- Podczas spotkania premiera z szefem IPN zostały omówione sposoby reakcji na zarzuty i kłamstwa, które pojawiają się w rosyjskiej prasie. Najlepszym sposobem będzie spokojna i rzeczowa odpowiedź historyków Instytutu z powołaniem na dokumenty źródłowe - oświadczył rzecznik rządu Paweł Graś.
Rzecznik rządu odniósł się także do wypowiedzi premiera Rosji, jaka został opublikowany w poniedziałkowej "Gazecie Wyborczej". Władimir Putin w artykule co prawda potępił pakt Ribbentrop-Mołotow z 1939 roku, ale zaznaczył też, że z nazistami współpracowało wtedy wiele państw. - Płótno historyczne to nie tania reprodukcja, którą można tandetnie podretuszować, zgodnie z życzeniem zleceniodawcy wyrzucić to, co się nie podoba - ocenił na łamach dziennika. - Niestety, z takimi przykładami przenicowania przeszłości często mamy dziś do czynienia. Dostrzegamy próby napisania historii od nowa dla potrzeb chwilowej koniunktury politycznej - pisze dalej rosyjski premier.
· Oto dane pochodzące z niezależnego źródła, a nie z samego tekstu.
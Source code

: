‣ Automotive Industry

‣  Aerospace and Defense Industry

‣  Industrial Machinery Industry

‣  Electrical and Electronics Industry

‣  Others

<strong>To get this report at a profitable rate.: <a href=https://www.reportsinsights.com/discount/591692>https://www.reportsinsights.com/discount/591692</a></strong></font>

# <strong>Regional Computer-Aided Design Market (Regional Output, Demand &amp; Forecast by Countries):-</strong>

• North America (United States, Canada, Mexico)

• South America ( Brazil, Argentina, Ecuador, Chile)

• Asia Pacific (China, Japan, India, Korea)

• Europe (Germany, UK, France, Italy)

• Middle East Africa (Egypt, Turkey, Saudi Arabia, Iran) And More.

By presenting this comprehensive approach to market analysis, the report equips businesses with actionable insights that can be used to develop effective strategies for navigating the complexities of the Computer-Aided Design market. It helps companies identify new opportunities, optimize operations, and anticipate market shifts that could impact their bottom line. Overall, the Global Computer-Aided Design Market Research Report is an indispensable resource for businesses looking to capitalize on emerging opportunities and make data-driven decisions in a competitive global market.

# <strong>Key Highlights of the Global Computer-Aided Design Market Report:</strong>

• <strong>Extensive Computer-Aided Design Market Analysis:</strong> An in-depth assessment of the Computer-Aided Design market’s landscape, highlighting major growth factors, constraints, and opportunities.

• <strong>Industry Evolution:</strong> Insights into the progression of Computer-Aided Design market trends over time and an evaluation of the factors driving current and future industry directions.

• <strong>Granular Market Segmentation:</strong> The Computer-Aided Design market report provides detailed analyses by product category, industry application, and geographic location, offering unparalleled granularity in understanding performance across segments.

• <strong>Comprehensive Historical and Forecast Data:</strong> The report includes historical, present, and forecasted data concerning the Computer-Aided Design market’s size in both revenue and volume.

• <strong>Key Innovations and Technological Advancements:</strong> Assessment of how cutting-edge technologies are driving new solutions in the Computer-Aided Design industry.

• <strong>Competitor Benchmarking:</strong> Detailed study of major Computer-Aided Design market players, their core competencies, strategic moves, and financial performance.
Paweł Graś komentując wypowiedź Władimira Putina ocenił, że ma ona inny ton, niż niedawne publikacje na temat II wojny światowej w Rosji. Zaznaczył też, że pojawiają się w niej "próby interpretacji historii, które nie do końca są zgodne z polską prawdą", ale rosyjskie spojrzenie na polską historię poznamy dopiero podczas wystąpień premiera Putina podczas uroczystości na Westerplatte. - Jutro w czasie rozmów w cztery oczy podczas konferencji i na Westerplatte czekamy na słowa, które padną. To nam da pełny obraz rosyjskich intencji i rosyjskich oczekiwań co do tej wizyty - zaznaczył Graś.
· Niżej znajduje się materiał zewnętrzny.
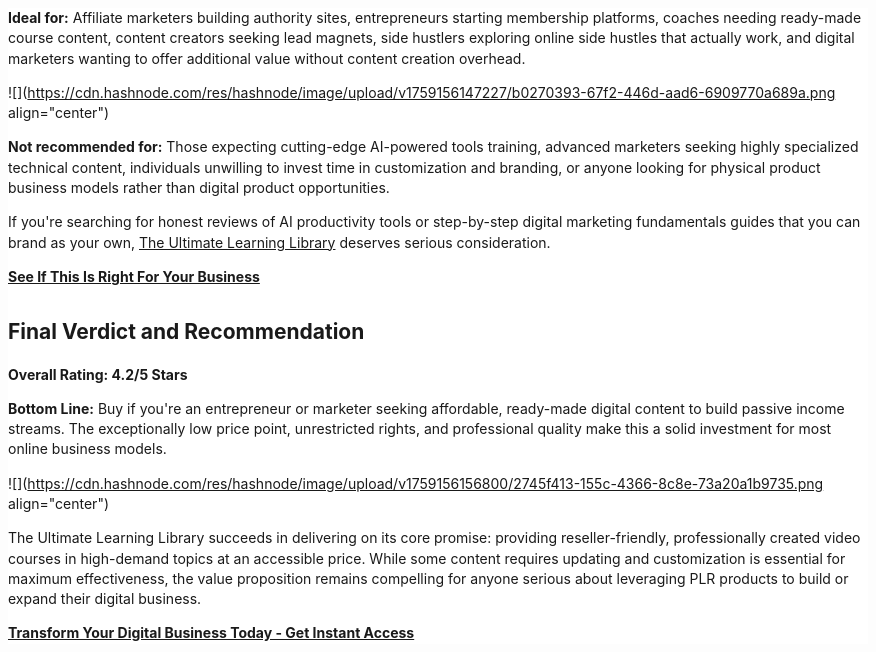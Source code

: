 **Ideal for:** Affiliate marketers building authority sites, entrepreneurs starting membership platforms, coaches needing ready-made course content, content creators seeking lead magnets, side hustlers exploring online side hustles that actually work, and digital marketers wanting to offer additional value without content creation overhead.

![](https://cdn.hashnode.com/res/hashnode/image/upload/v1759156147227/b0270393-67f2-446d-aad6-6909770a689a.png align="center")

**Not recommended for:** Those expecting cutting-edge AI-powered tools training, advanced marketers seeking highly specialized technical content, individuals unwilling to invest time in customization and branding, or anyone looking for physical product business models rather than digital product opportunities.

If you're searching for honest reviews of AI productivity tools or step-by-step digital marketing fundamentals guides that you can brand as your own, [The Ultimate Learning Library](https://digireviews.site/TheUltimateLearningLibrary) deserves serious consideration.

[**See If This Is Right For Your Business**](https://digireviews.site/TheUltimateLearningLibrary)

## Final Verdict and Recommendation

**Overall Rating: 4.2/5 Stars**

**Bottom Line:** Buy if you're an entrepreneur or marketer seeking affordable, ready-made digital content to build passive income streams. The exceptionally low price point, unrestricted rights, and professional quality make this a solid investment for most online business models.

![](https://cdn.hashnode.com/res/hashnode/image/upload/v1759156156800/2745f413-155c-4366-8c8e-73a20a1b9735.png align="center")

The Ultimate Learning Library succeeds in delivering on its core promise: providing reseller-friendly, professionally created video courses in high-demand topics at an accessible price. While some content requires updating and customization is essential for maximum effectiveness, the value proposition remains compelling for anyone serious about leveraging PLR products to build or expand their digital business.

[**Transform Your Digital Business Today - Get Instant Access**](https://digireviews.site/TheUltimateLearningLibrary)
"Wojna zaczęła się w Polsce"
Jak zapewnił, polski rząd spokojnie pracuje nad tym, aby wizyta Putina przebiegła dobrze, a uroczystości z okazji 70. rocznicy wybuchu wojny miały "właściwy i dobry charakter". - Najważniejsze w tych uroczystościach to przypomnienie Europie i światu, że 1 września wojna zaczęła się w Polsce od niemieckiej agresji na Polskę. To jest przekaz, który chcemy, żeby poszedł w świat - powiedział Paweł Graś. W jego opinii, zarówno po wschodniej jak i zachodniej stronie polskiej granicy "nie dla wszystkich ta prawda jest oczywista i nie wszyscy o tym wiedzą i pamiętają".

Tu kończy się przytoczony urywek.